= Alfred Hartenbach =

Alfred Hartenbach (March 5, 1943, Nieder Grenzebach – June 25, 2016) was a German politician ( SPD ). From 2002 to 2009 he was Parliamentary State Secretary at the Federal Ministry of Justice.

== Education ==
After graduating from high school in 1963, Hartenbach did his military service as a reserve officer candidate until 1965 and studied Protestant theology until 1966, then law in Marburg. In 1971, he passed the first and in 1973, the second state law examination.

==Career==
From 1974, he worked as a public prosecutor specializing in organized and white-collar crime in Hesse. In January 1986 he became a judge and in October 1986, director of the district court in Hofgeismar. From 1991 to 1993, he was also director of the district court in Nordhausen / Thuringia.
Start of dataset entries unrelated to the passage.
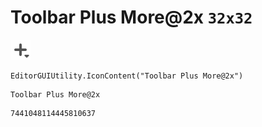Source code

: # Toolbar Plus More@2x `32x32`
<img src="/img/Toolbar%20Plus%20More@2x.png" width=32 height=32>

``` CSharp
EditorGUIUtility.IconContent("Toolbar Plus More@2x")
```
```
Toolbar Plus More@2x
```
```
7441048114445810637
```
He was a member of the SPD beginning in 1968, a member of the Hessen-Nord district committee beginning in 1990, and a member of the party council beginning in 1994. From 1977 to 1994, he was a city councilor in his hometown of Immenhausen in the Kassel district. From 1994 to 2009, he was a member of the German Bundestag. From 1998 to 2002, he was chairman of the legal policy working group and a member of the board of the SPD parliamentary group. He was drafted into the Bundestag as a directly elected member of the Waldeck constituency. In the federal elections in 2005, he achieved 50.2% of the first votes. In the 2009 federal election, Hartenbach no longer ran for a mandate. After the 2002 federal election, Hartenbach was appointed Parliamentary State Secretary to the Federal Minister of Justice on October 23, 2002, in the federal government led by Chancellor Gerhard Schröder (Schröder II cabinet). In this office, he is also a member of the government led by Chancellor Angela Merkel since November 22, 2005 (Merkel Cabinet I). After the federal elections in 2009 and the subsequent change of government, Hartenbach left office.

==Personal life==
Hartenbach was married and had two children.